The Black Dog Ride on March 23 is a nationwide event to raise awareness of depression and suicide prevention.

As president of Orange’s Suntrippers Motorcycle Club Ray will be among the riders taking part.

“As a professional musician I shared the stage with Angry playing keyboards in the top rock bands  touring the country in the 1970s,” Mr Vanderby said.

“I didn’t realise it at the time when I was drinking and taking drugs that I was really escaping from the way I felt and reality.”

“If it wasn’t for the help of certain people I will call angels in the rehabilitation clinics in Sydney, I wouldn’t be here today" - RAY VANDERBY

In 1974, Mr Vanderby played with Steve Wright and Blackfeather, who performed alongside Buffalo, and Rose Tattoo with lead singer Angry Anderson at Sydney’s legendary Hordern Pavilion.
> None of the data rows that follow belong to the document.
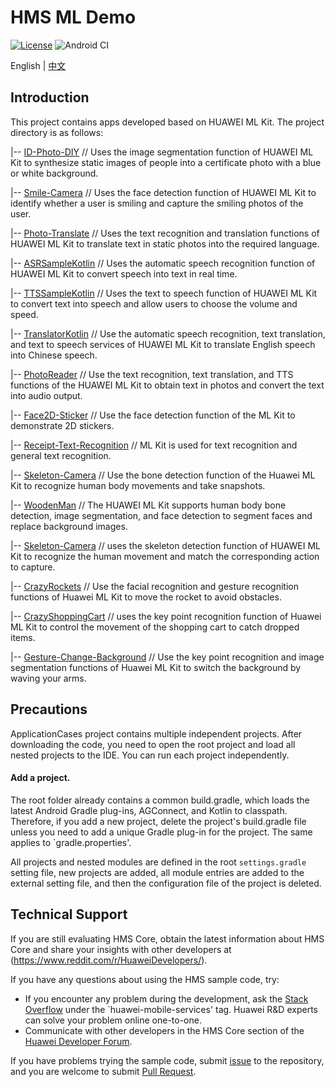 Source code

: # HMS ML Demo

[![License](https://img.shields.io/badge/Docs-hmsguides-brightgreen)](https://developer.huawei.com/consumer/en/doc/development/HMSCore-Guides-V5/service-introduction-0000001050040017-V5)  ![Android CI](https://github.com/HMS-Core/hms-ml-demo/workflows/Android%20CI/badge.svg)

English | [中文](https://github.com/HMS-Core/hms-ml-demo/blob/master/README_ZH.md)

## Introduction
This project contains apps developed based on HUAWEI ML Kit. The project directory is as follows:

|-- [ID-Photo-DIY](https://github.com/HMS-Core/hms-ml-demo/tree/master/ApplicationCases/ID-Photo-DIY) // Uses the image segmentation function of HUAWEI ML Kit to synthesize static images of people into a certificate photo with a blue or white background.

|-- [Smile-Camera](https://github.com/HMS-Core/hms-ml-demo/tree/master/ApplicationCases/Smile-Camera) // Uses the face detection function of HUAWEI ML Kit to identify whether a user is smiling and capture the smiling photos of the user.

|-- [Photo-Translate](https://github.com/HMS-Core/hms-ml-demo/tree/master/ApplicationCases/Photo-Translate) // Uses the text recognition and translation functions of HUAWEI ML Kit to translate text in static photos into the required language.

|-- [ASRSampleKotlin](https://github.com/HMS-Core/hms-ml-demo/tree/master/ApplicationCases/ASRSampleKotlin) // Uses the automatic speech recognition function of HUAWEI ML Kit to convert speech into text in real time.

|-- [TTSSampleKotlin](https://github.com/HMS-Core/hms-ml-demo/tree/master/ApplicationCases/TTSSampleKotlin) // Uses the text to speech function of HUAWEI ML Kit to convert text into speech and allow users to choose the volume and speed.

|-- [TranslatorKotlin](https://github.com/HMS-Core/hms-ml-demo/tree/master/ApplicationCases/TranslatorKotlin) // Use the automatic speech recognition, text translation, and  text to speech services of HUAWEI ML Kit to translate English speech into Chinese speech.

|-- [PhotoReader](https://github.com/HMS-Core/hms-ml-demo/tree/master/ApplicationCases/PhotoReader) // Use the text recognition, text translation, and TTS functions of the HUAWEI ML Kit to obtain text in photos and convert the text into audio output.

|-- [Face2D-Sticker](https://github.com/HMS-Core/hms-ml-demo/tree/master/ApplicationCases/Face2D-Sticker) // Use the face detection function of the ML Kit to demonstrate 2D stickers.

|-- [Receipt-Text-Recognition](https://github.com/HMS-Core/hms-ml-demo/tree/master/ApplicationCases/Receipt-Text-Recognition) // ML Kit is used for text recognition and general text recognition.

|-- [Skeleton-Camera](https://github.com/HMS-Core/hms-ml-demo/tree/master/ApplicationCases/Skeleton-Camera) // Use the bone detection function of the Huawei ML Kit to recognize human body movements and take snapshots.

|-- [WoodenMan](https://github.com/HMS-Core/hms-ml-demo/tree/master/ApplicationCases/WoodenMan) // The HUAWEI ML Kit supports human body bone detection, image segmentation, and face detection to segment faces and replace background images.

|-- [Skeleton-Camera](https://github.com/HMS-Core/hms-ml-demo/tree/master/ApplicationCases/Skeleton-Camera) // uses the skeleton detection function of HUAWEI ML Kit to recognize the human movement and match the corresponding action to capture.

|-- [CrazyRockets](https://github.com/HMS-Core/hms-ml-demo/tree/master/ApplicationCases/CrazyRockets) // Use the facial recognition and gesture recognition functions of Huawei ML Kit to move the rocket to avoid obstacles.

|-- [CrazyShoppingCart](https://github.com/HMS-Core/hms-ml-demo/tree/master/ApplicationCases/CrazyShoppingCart) // uses the key point recognition function of Huawei ML Kit to control the movement of the shopping cart to catch dropped items.

|-- [Gesture-Change-Background](https://github.com/HMS-Core/hms-ml-demo/tree/master/ApplicationCases/Gesture-Change-Background) // Use the key point recognition and image segmentation functions of Huawei ML Kit to switch the background by waving your arms.

## Precautions

ApplicationCases project contains multiple independent projects. After downloading the code, you need to open the root project and load all nested projects to the IDE. You can run each project independently.

#### Add a project.

The root folder already contains a common build.gradle, which loads the latest Android Gradle plug-ins, AGConnect, and Kotlin to classpath. Therefore, if you add a new project, delete the project's build.gradle file unless you need to add a unique Gradle plug-in for the project. The same applies to `gradle.properties'.

All projects and nested modules are defined in the root `settings.gradle` setting file, new projects are added, all module entries are added to the external setting file, and then the configuration file of the project is deleted.


## Technical Support
If you are still evaluating HMS Core, obtain the latest information about HMS Core and share your insights with other developers at (https://www.reddit.com/r/HuaweiDevelopers/).

If you have any questions about using the HMS sample code, try:
- If you encounter any problem during the development, ask the [Stack Overflow](https://stackoverflow.com/questions/tagged/huawei-mobile-services) under the `huawei-mobile-services' tag. Huawei R&D experts can solve your problem online one-to-one.
- Communicate with other developers in the HMS Core section of the [Huawei Developer Forum](https://developer.huawei.com/consumer/cn/forum/blockdisplay?fid=18).

If you have problems trying the sample code, submit [issue](https://github.com/HMS-Core/hms-ml-demo/issues) to the repository, and you are welcome to submit [Pull Request](https://github.com/HMS-Core/hms-ml-demo/pulls).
Mr Vanderby said he knows only too well the negative forces “when you are in that black hole of depression” from his days of alcoholism and drug addiction when he was in his 20s and 30s.
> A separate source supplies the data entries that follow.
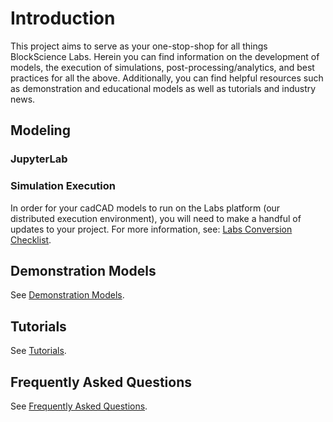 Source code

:# Introduction
This project aims to serve as your one-stop-shop for all things BlockScience Labs. Herein you can find information on the development of models, the execution of simulations, post-processing/analytics, and best practices for all the above. Additionally, you can find helpful resources such as demonstration and educational models as well as tutorials and industry news.

## Modeling

### JupyterLab

### Simulation Execution
In order for your cadCAD models to run on the Labs platform (our distributed execution environment), you will need to make a handful of updates to your project. For more information, see: [Labs Conversion Checklist](docs/labs-conversion-checklist.md).

## Demonstration Models
See [Demonstration Models](models/index.md).

## Tutorials
See [Tutorials](tutorials/index.md).

## Frequently Asked Questions
See [Frequently Asked Questions](faq/index.md). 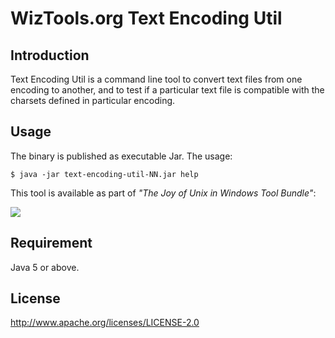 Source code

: # WizTools.org Text Encoding Util

## Introduction

Text Encoding Util is a command line tool to convert text files from one encoding to another, and to test if a particular text file is compatible with the charsets defined in particular encoding.

## Usage

The binary is published as executable Jar. The usage:
  
    $ java -jar text-encoding-util-NN.jar help

This tool is available as part of _"The Joy of Unix in Windows Tool Bundle"_:

[![](http://static.wiztools.org/wiztools-cli-tools.png)](http://cli-bundle.wiztools.org/)

## Requirement

  Java 5 or above.

## License
  
http://www.apache.org/licenses/LICENSE-2.0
“If it wasn’t for the help of certain people I will call angels in the rehabilitation clinics in Sydney, I wouldn’t be here today,” he said.
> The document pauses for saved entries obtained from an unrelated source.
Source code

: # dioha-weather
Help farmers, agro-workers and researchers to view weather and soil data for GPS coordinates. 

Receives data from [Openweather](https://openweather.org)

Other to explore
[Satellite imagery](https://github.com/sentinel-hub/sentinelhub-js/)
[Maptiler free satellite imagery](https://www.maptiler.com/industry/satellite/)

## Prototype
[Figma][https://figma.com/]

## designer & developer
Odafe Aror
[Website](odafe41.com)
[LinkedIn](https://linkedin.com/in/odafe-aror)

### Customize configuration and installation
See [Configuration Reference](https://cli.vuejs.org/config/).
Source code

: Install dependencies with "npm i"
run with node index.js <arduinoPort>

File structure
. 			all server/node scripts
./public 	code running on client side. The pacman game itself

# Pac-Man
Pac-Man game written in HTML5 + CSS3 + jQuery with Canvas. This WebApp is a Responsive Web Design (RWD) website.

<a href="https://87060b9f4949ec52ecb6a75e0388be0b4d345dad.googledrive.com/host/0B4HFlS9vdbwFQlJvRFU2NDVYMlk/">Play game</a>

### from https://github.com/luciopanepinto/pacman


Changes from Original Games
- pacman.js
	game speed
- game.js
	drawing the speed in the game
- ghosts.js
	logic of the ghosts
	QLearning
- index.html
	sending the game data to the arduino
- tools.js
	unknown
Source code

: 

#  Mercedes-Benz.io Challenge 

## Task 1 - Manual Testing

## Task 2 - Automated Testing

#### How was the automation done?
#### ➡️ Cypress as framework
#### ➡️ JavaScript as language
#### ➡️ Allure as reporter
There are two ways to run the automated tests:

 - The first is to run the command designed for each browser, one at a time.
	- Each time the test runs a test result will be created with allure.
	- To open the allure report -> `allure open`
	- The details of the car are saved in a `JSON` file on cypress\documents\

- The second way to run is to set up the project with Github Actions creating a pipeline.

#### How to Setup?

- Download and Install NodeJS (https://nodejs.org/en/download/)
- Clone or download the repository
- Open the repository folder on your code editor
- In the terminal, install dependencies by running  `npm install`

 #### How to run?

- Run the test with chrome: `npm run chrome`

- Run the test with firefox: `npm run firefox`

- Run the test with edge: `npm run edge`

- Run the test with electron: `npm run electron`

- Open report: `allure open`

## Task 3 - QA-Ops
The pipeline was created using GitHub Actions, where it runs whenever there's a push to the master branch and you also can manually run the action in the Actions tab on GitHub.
“As a child and young teenager I started out okay with a happy family life but I always felt different inside, uneasy, a bit like a square peg in a round hole.

“I started drinking heavily and taking drugs to escape my feelings and reality which caused me to loose everything I had worked for.”

Homeless on the streets of Sydney, Mr Vanderby said he was saved by the Sydney City Mission.

He said when things seemed impossible and his thoughts turned to suicide “a counsellor would point me in the right direction and I could finally see a light at the end of the tunnel.” 

“They said I needed to keep an open mind and have a willingness to change and I have never looked back since then, that was 26 years ago,” he said.

These days things are different and he now “loves his life” and wants to raise awareness for people who are suffering like he did.

Suntrippers Motorcycle Club has invited interested motorcyclists to take part in the ride with them on Sunday, March 23.

They will meet opposite Orange Fire Station at 8am for the ride to Bathurst as part of the official Black Dog Ride.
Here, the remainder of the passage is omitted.